Mula-mula mereka hanya berteman. Hingga suatu ketika, setelah pulang dari pelayanan sosial, Ernest yang berusia sekitar 18-20 tahun, langsung melamar Catherine.
“Saya harus menikah denganmu,” ujar Ernest kepada Metro.co.uk.
“Dia tersenyum padaku,” ujar Catherine. “Kami telah berbicara sebelumnya, tapi kami tidak seserius itu. Kami punya pacar masing-masing. Tapi ketika ia pulang (dari pelayanan sosial), ia langsung menuju ke rumahku.”
Beberapa tahun kemudian keduanya menikah dalam upacara yang sangat sederhana.
Tak lama kemudian, Ern yang bekerja sebagai tukang kayu dan Catherine yang bekerja sebagai juru masak dikaruniai seorang putri, kini sudah berusia 56 tahun. Mereka juga mengangkat seorang putra, kini berusia 54 tahun. Kini Catherine dan Ernest telah memiliki lima cucu dan dua cicit. Hidup mereka benar-benar sempurna meski sederhana.
Hingga, dua tahun lalu Ernest mulai memiliki persoalan perihal memori. Mereka akhirnya memutuskan tinggal di Sunrise Living di Frognal dan terus hidup bersama hingga sekarang.
Menurut keterangan Catherine, anak-anaknya sebenarnya ingin ia tetap tinggal di rumah, tapi ia tidak mau melakukan itu. “Tinggal bersama-sama (suami),” lanjut Catherine, “adalah segalanya.”

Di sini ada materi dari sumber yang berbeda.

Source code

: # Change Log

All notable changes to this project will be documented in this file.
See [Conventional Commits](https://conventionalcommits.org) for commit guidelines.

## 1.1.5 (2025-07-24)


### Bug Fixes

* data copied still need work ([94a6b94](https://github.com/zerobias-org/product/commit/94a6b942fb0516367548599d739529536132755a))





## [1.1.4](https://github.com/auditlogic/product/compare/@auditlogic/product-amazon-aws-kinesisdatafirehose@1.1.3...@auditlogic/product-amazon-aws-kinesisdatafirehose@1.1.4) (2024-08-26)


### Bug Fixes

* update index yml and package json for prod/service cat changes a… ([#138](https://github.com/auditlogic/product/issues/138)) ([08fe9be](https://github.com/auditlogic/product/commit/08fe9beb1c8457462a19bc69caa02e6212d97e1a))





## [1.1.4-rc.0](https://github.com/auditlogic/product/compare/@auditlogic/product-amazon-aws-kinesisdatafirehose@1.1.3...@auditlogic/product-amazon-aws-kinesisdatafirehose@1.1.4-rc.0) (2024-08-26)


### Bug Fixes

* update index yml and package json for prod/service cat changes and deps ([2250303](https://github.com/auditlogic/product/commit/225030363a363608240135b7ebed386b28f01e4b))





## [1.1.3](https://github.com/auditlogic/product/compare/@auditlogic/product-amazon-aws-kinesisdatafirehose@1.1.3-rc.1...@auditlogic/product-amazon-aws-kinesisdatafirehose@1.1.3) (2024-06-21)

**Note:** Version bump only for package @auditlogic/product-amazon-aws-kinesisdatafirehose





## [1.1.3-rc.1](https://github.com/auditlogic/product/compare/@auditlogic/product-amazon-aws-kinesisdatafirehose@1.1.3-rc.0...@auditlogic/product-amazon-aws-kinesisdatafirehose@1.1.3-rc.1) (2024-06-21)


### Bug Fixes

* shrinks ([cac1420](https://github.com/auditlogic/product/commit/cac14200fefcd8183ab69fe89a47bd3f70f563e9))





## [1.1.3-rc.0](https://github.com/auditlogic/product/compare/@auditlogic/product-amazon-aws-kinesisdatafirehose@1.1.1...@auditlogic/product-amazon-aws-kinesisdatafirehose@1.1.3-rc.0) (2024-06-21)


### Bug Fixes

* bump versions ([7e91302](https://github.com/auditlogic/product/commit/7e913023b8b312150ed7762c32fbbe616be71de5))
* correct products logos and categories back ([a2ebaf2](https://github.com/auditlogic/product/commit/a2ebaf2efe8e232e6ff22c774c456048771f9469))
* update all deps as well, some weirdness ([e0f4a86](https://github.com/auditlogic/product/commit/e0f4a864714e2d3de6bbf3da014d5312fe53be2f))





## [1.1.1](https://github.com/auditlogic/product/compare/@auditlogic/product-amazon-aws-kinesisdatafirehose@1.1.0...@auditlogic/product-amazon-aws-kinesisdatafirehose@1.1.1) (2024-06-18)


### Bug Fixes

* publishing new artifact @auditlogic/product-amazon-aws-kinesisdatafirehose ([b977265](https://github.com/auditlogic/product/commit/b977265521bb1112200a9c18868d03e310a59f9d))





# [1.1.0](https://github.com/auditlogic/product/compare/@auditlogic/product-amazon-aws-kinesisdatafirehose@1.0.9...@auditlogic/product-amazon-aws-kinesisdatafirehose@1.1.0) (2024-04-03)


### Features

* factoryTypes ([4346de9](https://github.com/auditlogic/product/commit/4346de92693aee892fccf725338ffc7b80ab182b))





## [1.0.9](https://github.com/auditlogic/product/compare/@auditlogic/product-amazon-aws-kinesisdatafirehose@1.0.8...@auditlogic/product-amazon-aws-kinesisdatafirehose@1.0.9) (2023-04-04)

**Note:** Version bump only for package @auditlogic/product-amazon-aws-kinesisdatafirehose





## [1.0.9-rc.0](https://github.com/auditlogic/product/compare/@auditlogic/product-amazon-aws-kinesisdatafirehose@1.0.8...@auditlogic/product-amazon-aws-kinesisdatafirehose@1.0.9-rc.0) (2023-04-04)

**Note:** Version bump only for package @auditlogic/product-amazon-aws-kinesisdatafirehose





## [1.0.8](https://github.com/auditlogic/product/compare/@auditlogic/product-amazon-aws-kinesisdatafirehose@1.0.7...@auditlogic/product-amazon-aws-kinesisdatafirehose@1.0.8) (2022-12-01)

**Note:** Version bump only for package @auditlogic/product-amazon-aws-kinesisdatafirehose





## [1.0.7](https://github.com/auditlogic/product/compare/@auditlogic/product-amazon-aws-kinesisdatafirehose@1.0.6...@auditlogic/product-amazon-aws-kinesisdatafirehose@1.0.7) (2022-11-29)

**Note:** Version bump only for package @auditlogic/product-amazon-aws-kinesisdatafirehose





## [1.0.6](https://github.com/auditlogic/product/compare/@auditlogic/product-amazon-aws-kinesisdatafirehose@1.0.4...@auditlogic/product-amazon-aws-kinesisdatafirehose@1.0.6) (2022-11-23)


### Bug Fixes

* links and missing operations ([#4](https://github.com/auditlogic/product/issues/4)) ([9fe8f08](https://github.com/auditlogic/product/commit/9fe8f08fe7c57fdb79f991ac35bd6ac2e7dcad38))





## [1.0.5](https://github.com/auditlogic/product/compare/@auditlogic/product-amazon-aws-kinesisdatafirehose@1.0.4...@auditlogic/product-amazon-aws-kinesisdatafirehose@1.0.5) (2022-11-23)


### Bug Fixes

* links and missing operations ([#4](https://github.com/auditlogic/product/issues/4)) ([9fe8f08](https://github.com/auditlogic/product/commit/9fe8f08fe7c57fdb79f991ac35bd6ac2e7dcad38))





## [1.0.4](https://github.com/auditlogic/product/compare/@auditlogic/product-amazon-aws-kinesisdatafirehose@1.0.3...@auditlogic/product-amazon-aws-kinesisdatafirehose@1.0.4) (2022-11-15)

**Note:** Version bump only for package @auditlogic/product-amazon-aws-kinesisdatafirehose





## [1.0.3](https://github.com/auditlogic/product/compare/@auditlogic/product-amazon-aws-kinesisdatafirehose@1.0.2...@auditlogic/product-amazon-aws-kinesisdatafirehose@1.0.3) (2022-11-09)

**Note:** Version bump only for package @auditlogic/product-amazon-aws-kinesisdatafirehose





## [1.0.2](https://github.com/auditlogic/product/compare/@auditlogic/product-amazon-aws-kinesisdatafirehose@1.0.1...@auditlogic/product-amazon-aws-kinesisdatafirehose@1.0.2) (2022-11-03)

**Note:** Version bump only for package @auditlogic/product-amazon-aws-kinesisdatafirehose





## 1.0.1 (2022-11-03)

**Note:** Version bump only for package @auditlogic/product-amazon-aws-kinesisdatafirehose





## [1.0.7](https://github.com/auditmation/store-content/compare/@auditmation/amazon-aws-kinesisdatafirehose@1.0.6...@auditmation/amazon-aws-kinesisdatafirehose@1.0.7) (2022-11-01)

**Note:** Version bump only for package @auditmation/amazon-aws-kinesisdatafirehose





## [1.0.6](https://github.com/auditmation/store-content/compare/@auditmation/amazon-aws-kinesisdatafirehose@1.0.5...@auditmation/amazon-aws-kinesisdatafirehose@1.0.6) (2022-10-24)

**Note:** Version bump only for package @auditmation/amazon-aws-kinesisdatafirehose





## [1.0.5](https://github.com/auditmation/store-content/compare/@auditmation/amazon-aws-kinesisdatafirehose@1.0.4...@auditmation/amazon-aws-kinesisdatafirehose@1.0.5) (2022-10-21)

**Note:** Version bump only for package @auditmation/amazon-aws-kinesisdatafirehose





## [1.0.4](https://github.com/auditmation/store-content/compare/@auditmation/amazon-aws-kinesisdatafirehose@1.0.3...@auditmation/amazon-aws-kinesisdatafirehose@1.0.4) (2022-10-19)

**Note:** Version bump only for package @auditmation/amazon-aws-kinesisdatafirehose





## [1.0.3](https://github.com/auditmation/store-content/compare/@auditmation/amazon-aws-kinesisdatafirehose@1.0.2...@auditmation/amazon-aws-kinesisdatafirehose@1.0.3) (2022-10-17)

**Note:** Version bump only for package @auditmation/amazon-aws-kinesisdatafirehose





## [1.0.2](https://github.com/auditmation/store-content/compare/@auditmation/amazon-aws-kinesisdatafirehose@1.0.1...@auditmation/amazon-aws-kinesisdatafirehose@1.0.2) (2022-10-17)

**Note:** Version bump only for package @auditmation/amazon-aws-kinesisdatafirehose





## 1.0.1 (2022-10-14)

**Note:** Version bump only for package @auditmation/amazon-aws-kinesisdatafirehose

Meski demikian, Catherine juga terkadang ingin sendiri—biasanya pada malam hari. Jika sudah demikian, ia biasanya akan meminta penjaga untuk menemani Ern.
Pasangan ini biasa menghabiskan hari-hari mereka dengan melakukan kegiatan di dalam rumah, seperti bermain kartu, bernyanyi, dan lain sebagainya. Saat siang mereka akan mengobrolkan banyak hak sembari menyesap secangkir teh, dan ketika malam datang, Catherine akan memasak untuk suami tercintanya itu.
Tak lupa, Catherine juga selalu meluangkan waktunya menyiapkan sarapan untuk mereka. “Dulu ia merawatku, sekarang aku yang merawatnya.”
Kunci kelanggengan pernikahan mereka hanya satu: kompromi.
Catherine mencontohkan: ketika pemain piano tidak datang pada Jumat malam, maka ia akan mengajak Ern jalan-jalan. Kemudian setelah pulang, Ern akan menonton film perang favoritnya. “Itulah cara kita berkompromi,” tegas Catherine.
Selain kompromi? Bersikap baik dan saling menjaga.
“Apa lagi yang bisa saya katakan?” tanya Catherine. “Kami telah memiliki pernikahan yang sangat bahagia, kami punya anak-anak yang menyayangi kami. Kami telah memiliki kehidupan yang bahagia—meski bukan sangat bahagia.”
Mary-Jane Chapman (84) dan Roger Chapman (90)
Mary-Jane dan Roger pertama kali bertemu ketika Mary-Jane berusia 14 tahun dan Roger berusia 19. Waktu itu Roger sedang indekos di rumah bibi Mary-Jare, yang suaminya baru saja meninggal.
“Tak satu pun dari kami yang saling memperhatikan waktu itu,” Roger mulai bercerita. “Ia adalah seorang gadis yang kurus, sementara ia berpikir aku adalah laki-laki yang pemalu, aneh—bahkan sangat pemalu.”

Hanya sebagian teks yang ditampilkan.